208 Data Analysis

## Do not delete this!
## It loads the s20x library for you. If you delete it 
## your document may not compile
library(s20x)

Question 1

A real estate agent in Saratoga, New York, wishes to investigate how the sale price of houses is affected by the size of the house. In particular, what is the effect on price of an additional 20 m^2 in living area. We also want to compare prices for houses with living areas categorised as small and large and estimate what the expected house price for these two groups. She has compiled data from a random sample of 112 recent house sales in the city.

The dataset is stored in Houses.csv and includes variables:

Variable | Description ------------|------------------------------------------------------- price | sale price of house, in US dollars livingArea | size of the living area of the house, in square metres livingSpace | a factor classifying the size of the living area as either small if less than 170 square metres or large if greater.

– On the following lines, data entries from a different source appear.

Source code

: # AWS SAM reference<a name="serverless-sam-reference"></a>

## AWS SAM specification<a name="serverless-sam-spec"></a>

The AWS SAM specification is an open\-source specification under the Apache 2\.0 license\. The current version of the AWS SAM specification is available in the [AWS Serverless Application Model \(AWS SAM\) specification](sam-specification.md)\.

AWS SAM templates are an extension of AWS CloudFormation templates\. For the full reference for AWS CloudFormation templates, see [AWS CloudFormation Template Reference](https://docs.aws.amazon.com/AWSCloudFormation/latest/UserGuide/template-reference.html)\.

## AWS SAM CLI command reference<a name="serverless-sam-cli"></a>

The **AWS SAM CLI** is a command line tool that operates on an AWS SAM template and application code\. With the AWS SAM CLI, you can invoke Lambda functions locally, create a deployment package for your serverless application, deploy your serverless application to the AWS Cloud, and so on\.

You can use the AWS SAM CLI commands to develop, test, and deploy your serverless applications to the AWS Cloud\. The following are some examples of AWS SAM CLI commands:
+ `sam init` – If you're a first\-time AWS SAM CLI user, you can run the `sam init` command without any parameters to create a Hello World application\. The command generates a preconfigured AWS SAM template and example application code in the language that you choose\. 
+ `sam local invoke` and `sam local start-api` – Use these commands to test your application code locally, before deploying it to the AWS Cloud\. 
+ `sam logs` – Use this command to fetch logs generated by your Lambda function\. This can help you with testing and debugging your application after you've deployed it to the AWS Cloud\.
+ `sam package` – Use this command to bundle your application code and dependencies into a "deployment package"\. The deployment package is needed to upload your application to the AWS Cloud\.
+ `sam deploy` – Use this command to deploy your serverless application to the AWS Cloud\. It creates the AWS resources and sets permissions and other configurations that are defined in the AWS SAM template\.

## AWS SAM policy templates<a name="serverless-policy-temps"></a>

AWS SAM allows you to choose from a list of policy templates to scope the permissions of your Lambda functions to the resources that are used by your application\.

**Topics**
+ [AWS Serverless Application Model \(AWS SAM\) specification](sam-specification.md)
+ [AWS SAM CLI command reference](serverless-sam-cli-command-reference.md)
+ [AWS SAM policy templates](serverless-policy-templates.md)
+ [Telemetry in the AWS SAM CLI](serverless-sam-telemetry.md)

Disclaimer: Before you rush off to Saratoga to buy a house, this is an old data set. I'm afraid house prices have gone up a lot since this data was collected.

Instructions:

Comment on the two plots of the data.
Fit an appropriate model to the data. Check the model assumptions.
Plot the data on the log scale with your appropriate model superimposed over it.
Plot the data on the original scale with your appropriate model superimposed over it.
Write appropriate Methods and Assumption Checks.
Write an appropriate Executive Summary.

Question of interest/goal of the study

We wish to investigate how the prices of houses in Saratoga, New York, are affected by the size of the house. In particular, what is the effect on price of an additional 20 $m^2$ in living area.

Inspect the data: livingArea as an explanatory variable

load(system.file("extdata", "houses.df.rda", package = "s20x"))

houses.df=read.csv("Houses.csv",header=T, stringsAsFactors = TRUE)
plot(price~livingArea, houses.df, main="Price versus Living Area")
plot(log(price)~livingArea, houses.df, main="log(Price) versus Living Area")

plot(price~livingArea, houses.df, main="Price versus Living Area")
plot(log(price)~livingArea, houses.df, main="log(Price) versus Living Area")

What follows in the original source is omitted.